Percutaneous drainage is standard management for the majority of fluid collections in the abdomen which are indicated for evacuation [1,2,3,4]. The safety and feasibility of using percutaneous drainage to manage intra-abdominal fluid collections has been corroborated in many series, some with hundred of patients [7,8,9,10]. However, the role for percutaneous drainage for metastases and solid malignancies is less well defined. The 2015 American College of Radiology Appropriateness Criteria on Percutaneous Catheter Drainage of Infected Fluid Collections comments that percutaneous drainage of infected or fluid-filled tumors may be intentional or inadvertent, the latter if it is the initial presentation of malignancy. The criteria comment that one should evaluate the potential for surgical resection as drainage in these patients may be prolonged or indefinite [1].

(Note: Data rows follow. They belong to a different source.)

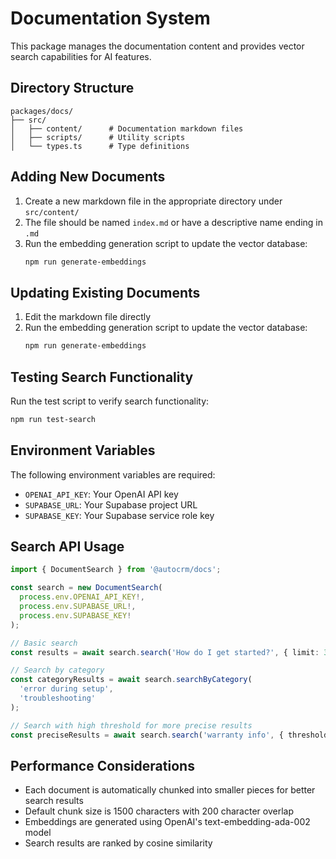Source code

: # Documentation System

This package manages the documentation content and provides vector search capabilities for AI features.

## Directory Structure

```
packages/docs/
├── src/
│   ├── content/      # Documentation markdown files
│   ├── scripts/      # Utility scripts
│   └── types.ts      # Type definitions
```

## Adding New Documents

1. Create a new markdown file in the appropriate directory under `src/content/`
2. The file should be named `index.md` or have a descriptive name ending in `.md`
3. Run the embedding generation script to update the vector database:
   ```bash
   npm run generate-embeddings
   ```

## Updating Existing Documents

1. Edit the markdown file directly
2. Run the embedding generation script to update the vector database:
   ```bash
   npm run generate-embeddings
   ```

## Testing Search Functionality

Run the test script to verify search functionality:
```bash
npm run test-search
```

## Environment Variables

The following environment variables are required:
- `OPENAI_API_KEY`: Your OpenAI API key
- `SUPABASE_URL`: Your Supabase project URL
- `SUPABASE_KEY`: Your Supabase service role key

## Search API Usage

```typescript
import { DocumentSearch } from '@autocrm/docs';

const search = new DocumentSearch(
  process.env.OPENAI_API_KEY!,
  process.env.SUPABASE_URL!,
  process.env.SUPABASE_KEY!
);

// Basic search
const results = await search.search('How do I get started?', { limit: 3 });

// Search by category
const categoryResults = await search.searchByCategory(
  'error during setup',
  'troubleshooting'
);

// Search with high threshold for more precise results
const preciseResults = await search.search('warranty info', { threshold: 0.8 });
```

## Performance Considerations

- Each document is automatically chunked into smaller pieces for better search results
- Default chunk size is 1500 characters with 200 character overlap
- Embeddings are generated using OpenAI's text-embedding-ada-002 model
- Search results are ranked by cosine similarity 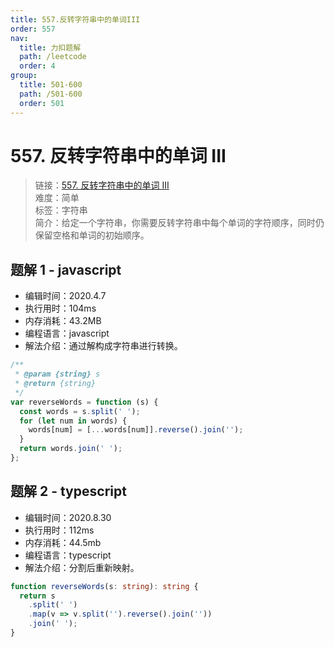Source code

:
 ```yaml
---
title: 557.反转字符串中的单词III
order: 557
nav:
  title: 力扣题解
  path: /leetcode
  order: 4
group:
  title: 501-600
  path: /501-600
  order: 501
---
```


# 557. 反转字符串中的单词 III

> 链接：[557. 反转字符串中的单词 III](https://leetcode-cn.com/problems/reverse-words-in-a-string-iii/)  
> 难度：简单  
> 标签：字符串  
> 简介：给定一个字符串，你需要反转字符串中每个单词的字符顺序，同时仍保留空格和单词的初始顺序。

## 题解 1 - javascript

- 编辑时间：2020.4.7
- 执行用时：104ms
- 内存消耗：43.2MB
- 编程语言：javascript
- 解法介绍：通过解构成字符串进行转换。

```javascript
/**
 * @param {string} s
 * @return {string}
 */
var reverseWords = function (s) {
  const words = s.split(' ');
  for (let num in words) {
    words[num] = [...words[num]].reverse().join('');
  }
  return words.join(' ');
};
```

## 题解 2 - typescript

- 编辑时间：2020.8.30
- 执行用时：112ms
- 内存消耗：44.5mb
- 编程语言：typescript
- 解法介绍：分割后重新映射。

```typescript
function reverseWords(s: string): string {
  return s
    .split(' ')
    .map(v => v.split('').reverse().join(''))
    .join(' ');
}
```

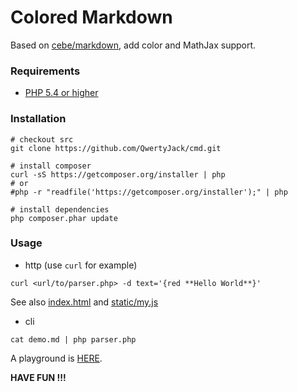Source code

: # Colored Markdown
Based on [cebe/markdown](https://github.com/cebe/markdown),
add color and MathJax support.

### Requirements
* [PHP 5.4 or higher](https://github.com/cebe/markdown#installation-)

### Installation
```
# checkout src
git clone https://github.com/QwertyJack/cmd.git

# install composer
curl -sS https://getcomposer.org/installer | php
# or
#php -r "readfile('https://getcomposer.org/installer');" | php

# install dependencies
php composer.phar update
```

### Usage
* http (use `curl` for example)
```
curl <url/to/parser.php> -d text='{red **Hello World**}'
```
See also [index.html](index.html) and [static/my.js](static/my.js)

* cli
```
cat demo.md | php parser.php
```

A playground is [HERE](http://cyp.davidandjack.cn/test/r/).

**HAVE FUN !!!**
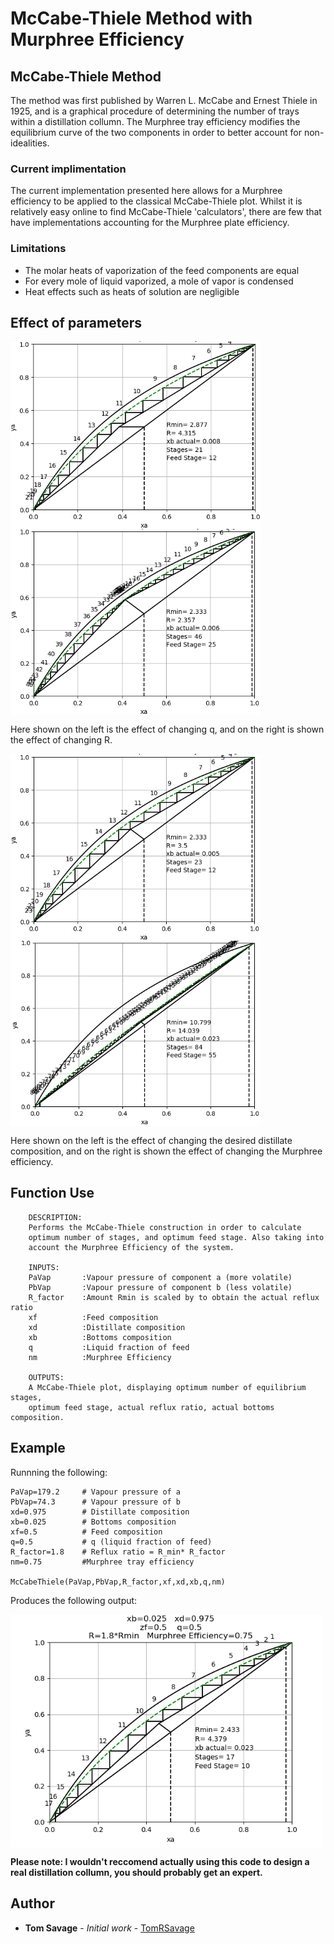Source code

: 
# McCabe-Thiele Method with Murphree Efficiency


## McCabe-Thiele Method
The method was first published by Warren L. McCabe and Ernest Thiele in 1925, and is a graphical procedure of determining the number of trays within a distillation collumn. The Murphree tray efficiency modifies the equilibrium curve of the two components in order to better account for non-idealities. 

### Current implimentation
The current implementation presented here allows for a Murphree efficiency to be applied to the classical McCabe-Thiele plot. Whilst it is relatively easy online to find McCabe-Thiele 'calculators', there are few that have implementations accounting for the Murphree plate efficiency. 

### Limitations
* The molar heats of vaporization of the feed components are equal
* For every mole of liquid vaporized, a mole of vapor is condensed
* Heat effects such as heats of solution are negligible

## Effect of parameters
<img align="center" src="https://github.com/TomRSavage/McCabeThiele/blob/master/q.gif" width="400"> <img align="center" src="https://github.com/TomRSavage/McCabeThiele/blob/master/R.gif" width="400"> 

Here shown on the left is the effect of changing q, and on the right is shown the effect of changing R. 

<img align="center" src="https://github.com/TomRSavage/McCabeThiele/blob/master/xd.gif" width="400"> <img align="center" src="https://github.com/TomRSavage/McCabeThiele/blob/master/nm.gif" width="400"> 

Here shown on the left is the effect of changing the desired distillate composition, and on the right is shown the effect of changing the Murphree efficiency. 

## Function Use
```
    DESCRIPTION: 
    Performs the McCabe-Thiele construction in order to calculate
    optimum number of stages, and optimum feed stage. Also taking into 
    account the Murphree Efficiency of the system. 

    INPUTS: 
    PaVap       :Vapour pressure of component a (more volatile)
    PbVap       :Vapour pressure of component b (less volatile)
    R_factor    :Amount Rmin is scaled by to obtain the actual reflux ratio
    xf          :Feed composition 
    xd          :Distillate composition 
    xb          :Bottoms composition 
    q           :Liquid fraction of feed
    nm          :Murphree Efficiency

    OUTPUTS: 
    A McCabe-Thiele plot, displaying optimum number of equilibrium stages, 
    optimum feed stage, actual reflux ratio, actual bottoms composition. 
```
## Example
Runnning the following: 
```
PaVap=179.2     # Vapour pressure of a
PbVap=74.3      # Vapour pressure of b 
xd=0.975        # Distillate composition 
xb=0.025        # Bottoms composition 
xf=0.5          # Feed composition 
q=0.5           # q (liquid fraction of feed)
R_factor=1.8    # Reflux ratio = R_min* R_factor
nm=0.75         #Murphree tray efficiency

McCabeThiele(PaVap,PbVap,R_factor,xf,xd,xb,q,nm)
```
Produces the following output: 

<img align='center' src="https://github.com/TomRSavage/McCabeThiele/blob/master/McCabeThielePlot.png" width="500">

**Please note: I wouldn't reccomend actually using this code to design a real distillation collumn,  you should probably get an expert.**

## Author

* **Tom Savage** - *Initial work* - [TomRSavage](https://github.com/TomRSavage)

There are few small case series with patients presenting with tumor-abscesses/tumor-fluid collections. Our literature search revealed only few series with a focus on fluid collections associated with tumors [5, 11, 12], the largest of which included 16 patients [5]. Additionally, in reviewing larger catheter series, the largest number of patients our literature search revealed was 5 patients in a series of 250 patients [7]. Prior to the present series, Mueller et al. [5] presented the largest published retrospective cohort of tumor abscesses with 16 patients. In that study, the slight predominance of fluid collections associated with a primary malignancy included gynecologic cancers (5 of 9; 56%) compared to 9 of 19 (47%) in the present series. Three patients in that series required surgical drainage, compared to none in the present series. Similar to the Mueller et al. [5] cohort, our patient population suggests successful immediate outcomes post abscess drainage and supports abscess drainage as a palliative measure. Several very small case series were also reported in the literature with specific themes, such as drainage in patients with gynecologic malignancies [11] and drainage for abscess patients with desmoid tumors secondary to Gardner’s syndrome [12].

Our cohort had four cases of tumors-related fistulas during their cancer progression with one fistula caused by percutaneous abscess drainage. These cases had sepsis that resolved post catheter placement and drainage. Percutaneous management of abscess-fistula complexes is an effective treatment that is able to manage such patients either definitively or as a bridge to surgical resection, the latter of which was not needed in the present series [13, 14].

Some limitations of the study include its retrospective nature including available data from medical records. The design of our study only captured patients managed with percutaneous drainage, rather than all patients who presented with tumor fluid collections. Data that present all patients and the proportion of which are managed with percutaneous drainage compared to surgical drainage or resection or with palliative care would better substantiate the role of percutaneous drainage. Furthermore due to patient’s inherent comorbidities and cancer-related mortality, it is difficult to evaluate the long-term benefits of percutaneous drainage in tumor abscess management.

In our series, percutaneous drainage of cystic or necrotic tumors was an effective palliative technique that achieved temporary control of symptoms from the tumors. When used in patients with unresectable tumors with obstructive or septic symptomatology, necrotic tumor percutaneous drainage of necrotic or cystic tumors is a relatively safe and effective procedure. Selective use of sclerotherapy for cystic tumors did not render a consistent benefit to patient outcomes.